CodingBison

Chain-based hash tables use chains (can be implemented as linked lists) at each index to handle collisions; such hash tables are also known as Direct-addressing based hash tables. For these hash tables, the first entry for a given index sits as the first entry in that index in the hash-table. Subsequent entries that get mapped to the same index are appended to this entry leading to a chain of entries all belonging to the same index.

The following figure shows a chain-based hash table. In this figure, some of the indexes of the hash-table have more than one entries since the hashing function returns the same index for all those elements. In that case, they use the "next" pointer to build a chain rooted at the common index of all those elements. For example, all the three entries of "South Dakota", "North Dakota", and "Massachusetts" have the same hashing index of 3.

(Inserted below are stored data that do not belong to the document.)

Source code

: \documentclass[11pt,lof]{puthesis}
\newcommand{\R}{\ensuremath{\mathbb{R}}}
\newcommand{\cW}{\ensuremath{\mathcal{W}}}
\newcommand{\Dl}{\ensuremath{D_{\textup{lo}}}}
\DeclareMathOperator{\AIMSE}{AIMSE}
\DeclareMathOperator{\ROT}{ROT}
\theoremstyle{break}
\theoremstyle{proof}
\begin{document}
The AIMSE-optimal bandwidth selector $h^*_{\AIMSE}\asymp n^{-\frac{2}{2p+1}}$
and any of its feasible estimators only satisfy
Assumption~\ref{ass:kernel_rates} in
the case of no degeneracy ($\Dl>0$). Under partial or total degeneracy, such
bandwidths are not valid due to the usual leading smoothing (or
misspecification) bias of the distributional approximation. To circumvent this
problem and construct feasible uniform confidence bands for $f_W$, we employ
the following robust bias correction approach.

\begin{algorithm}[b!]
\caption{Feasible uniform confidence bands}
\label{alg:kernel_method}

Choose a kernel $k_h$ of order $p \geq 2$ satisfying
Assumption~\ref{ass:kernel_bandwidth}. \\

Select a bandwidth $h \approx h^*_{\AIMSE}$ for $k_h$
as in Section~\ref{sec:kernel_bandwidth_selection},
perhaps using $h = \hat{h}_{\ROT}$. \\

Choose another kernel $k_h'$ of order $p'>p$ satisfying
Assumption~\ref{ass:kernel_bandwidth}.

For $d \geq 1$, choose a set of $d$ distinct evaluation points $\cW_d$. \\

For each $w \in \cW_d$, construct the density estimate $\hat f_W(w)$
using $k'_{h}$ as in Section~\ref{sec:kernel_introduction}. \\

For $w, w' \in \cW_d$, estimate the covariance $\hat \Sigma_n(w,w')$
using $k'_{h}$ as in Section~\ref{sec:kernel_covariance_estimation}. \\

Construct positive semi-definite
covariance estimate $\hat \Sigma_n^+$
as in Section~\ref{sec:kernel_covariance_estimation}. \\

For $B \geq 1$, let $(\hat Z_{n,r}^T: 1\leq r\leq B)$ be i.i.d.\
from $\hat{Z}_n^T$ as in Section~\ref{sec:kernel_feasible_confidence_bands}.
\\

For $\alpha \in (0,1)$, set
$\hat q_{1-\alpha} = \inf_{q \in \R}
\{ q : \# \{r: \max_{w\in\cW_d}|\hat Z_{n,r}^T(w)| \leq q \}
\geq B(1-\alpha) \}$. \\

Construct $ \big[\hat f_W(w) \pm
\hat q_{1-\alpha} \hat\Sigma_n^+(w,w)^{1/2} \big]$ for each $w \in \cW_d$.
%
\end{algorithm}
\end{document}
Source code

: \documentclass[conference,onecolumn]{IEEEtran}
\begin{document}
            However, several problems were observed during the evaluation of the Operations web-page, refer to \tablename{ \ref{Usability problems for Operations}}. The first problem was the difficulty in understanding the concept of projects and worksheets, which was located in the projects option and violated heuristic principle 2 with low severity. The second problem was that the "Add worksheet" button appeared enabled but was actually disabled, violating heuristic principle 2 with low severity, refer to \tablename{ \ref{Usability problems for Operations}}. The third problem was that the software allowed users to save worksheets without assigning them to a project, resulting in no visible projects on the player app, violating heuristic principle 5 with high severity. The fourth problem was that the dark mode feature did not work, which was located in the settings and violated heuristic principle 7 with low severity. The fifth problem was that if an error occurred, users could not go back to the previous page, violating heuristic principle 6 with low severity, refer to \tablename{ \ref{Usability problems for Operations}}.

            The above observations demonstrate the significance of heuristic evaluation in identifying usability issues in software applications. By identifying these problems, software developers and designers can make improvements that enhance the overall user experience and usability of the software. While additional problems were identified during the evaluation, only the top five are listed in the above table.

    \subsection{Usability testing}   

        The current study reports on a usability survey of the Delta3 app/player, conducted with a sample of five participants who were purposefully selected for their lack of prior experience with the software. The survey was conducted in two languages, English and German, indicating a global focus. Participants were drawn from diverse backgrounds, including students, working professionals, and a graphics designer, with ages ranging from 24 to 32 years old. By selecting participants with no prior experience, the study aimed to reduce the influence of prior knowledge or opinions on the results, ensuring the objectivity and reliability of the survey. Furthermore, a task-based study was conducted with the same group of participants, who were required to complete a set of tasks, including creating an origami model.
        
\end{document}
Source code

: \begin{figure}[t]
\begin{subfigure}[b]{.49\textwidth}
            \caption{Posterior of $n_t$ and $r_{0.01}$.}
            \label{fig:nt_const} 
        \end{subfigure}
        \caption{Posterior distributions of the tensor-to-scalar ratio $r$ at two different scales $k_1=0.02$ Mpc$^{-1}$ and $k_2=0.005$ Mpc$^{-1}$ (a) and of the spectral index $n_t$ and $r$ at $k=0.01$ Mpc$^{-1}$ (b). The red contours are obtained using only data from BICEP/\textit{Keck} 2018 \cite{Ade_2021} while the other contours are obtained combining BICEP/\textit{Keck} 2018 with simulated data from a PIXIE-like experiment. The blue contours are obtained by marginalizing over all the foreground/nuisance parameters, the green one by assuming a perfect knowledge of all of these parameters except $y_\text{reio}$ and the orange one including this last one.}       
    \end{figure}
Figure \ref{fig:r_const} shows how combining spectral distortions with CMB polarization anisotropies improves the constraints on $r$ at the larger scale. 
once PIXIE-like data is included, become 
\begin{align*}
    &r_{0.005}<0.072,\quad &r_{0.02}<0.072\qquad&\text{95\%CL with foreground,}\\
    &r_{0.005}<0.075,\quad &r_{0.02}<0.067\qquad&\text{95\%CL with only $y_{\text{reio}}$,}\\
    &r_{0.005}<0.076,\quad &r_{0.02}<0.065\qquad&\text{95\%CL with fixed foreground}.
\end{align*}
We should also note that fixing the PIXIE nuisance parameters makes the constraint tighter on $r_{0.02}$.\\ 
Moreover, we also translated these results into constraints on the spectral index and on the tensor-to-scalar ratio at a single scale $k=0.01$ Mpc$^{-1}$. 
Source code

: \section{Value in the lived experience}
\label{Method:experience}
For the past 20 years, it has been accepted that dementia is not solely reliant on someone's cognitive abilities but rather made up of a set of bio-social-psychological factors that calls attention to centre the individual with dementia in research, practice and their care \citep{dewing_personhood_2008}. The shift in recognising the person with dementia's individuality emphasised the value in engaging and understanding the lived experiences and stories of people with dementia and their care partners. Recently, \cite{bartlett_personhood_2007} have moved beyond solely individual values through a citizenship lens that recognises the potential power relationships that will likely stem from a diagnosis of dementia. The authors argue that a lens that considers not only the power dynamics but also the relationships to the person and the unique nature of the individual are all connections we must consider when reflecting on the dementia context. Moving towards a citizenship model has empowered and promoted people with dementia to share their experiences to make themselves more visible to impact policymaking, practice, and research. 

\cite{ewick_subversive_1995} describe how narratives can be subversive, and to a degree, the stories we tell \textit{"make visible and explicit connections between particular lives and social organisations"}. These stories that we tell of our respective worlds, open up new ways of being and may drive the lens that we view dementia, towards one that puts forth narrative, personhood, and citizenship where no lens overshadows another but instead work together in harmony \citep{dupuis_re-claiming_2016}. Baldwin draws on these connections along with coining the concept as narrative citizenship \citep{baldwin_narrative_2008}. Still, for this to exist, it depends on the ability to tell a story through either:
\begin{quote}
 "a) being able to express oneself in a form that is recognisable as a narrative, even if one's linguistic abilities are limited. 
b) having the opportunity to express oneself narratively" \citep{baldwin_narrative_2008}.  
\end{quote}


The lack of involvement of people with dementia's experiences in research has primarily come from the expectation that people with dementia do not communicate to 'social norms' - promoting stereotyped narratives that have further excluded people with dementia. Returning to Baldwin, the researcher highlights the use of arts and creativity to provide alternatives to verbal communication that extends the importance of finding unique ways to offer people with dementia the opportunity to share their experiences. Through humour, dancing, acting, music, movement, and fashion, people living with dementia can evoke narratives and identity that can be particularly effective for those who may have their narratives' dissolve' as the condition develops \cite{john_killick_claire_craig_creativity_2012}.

    Index: 0            1               2              3             4            5
       -------------------------------------------------------------------------------
      |  Empty    |  'New York'  |  'Maryland'  | 'South Dakota' |  Empty  |    Empty |
       -------------------------------------------------------------------------------
                        |               |              |
                        | next          | next         | next
                        V               V              V
                 'New Hampshire'       NULL       'North Dakota'
                                                       |  
                                                       | next
                                                       V
                                                 'Massachusetts'

                             Figure: Chain based Hash Table

The performance of a direct-addressed hash table depends upon the design of its hashing function -- for a well-designed hashing function, collisions would be minimum. For a badly-designed hashing function, collisions can be large and in the worst possible case, all the entries can sit in the same index. Assuming a linked list implementation for accommodating collisions, one would have to traverse the entire linked list to find the last element, leading to a run-time complexity of O(N). To avoid this inefficiency, one can consider alternative ways of chaining elements. For example, instead of a simple linked list, one can consider using a balanced binary search tree, for which the worst run-time complexity of O(logN) can be better than O(N).

Implementation

Let us get started with the implementation! In this section, we provide an implementation of a bare-bone hashing system with the intent to demonstrate the basic elements involved in design of a hash table. The reader is welcome to try different (and more optimal!) hashing functions or different implementations of the hash table itself.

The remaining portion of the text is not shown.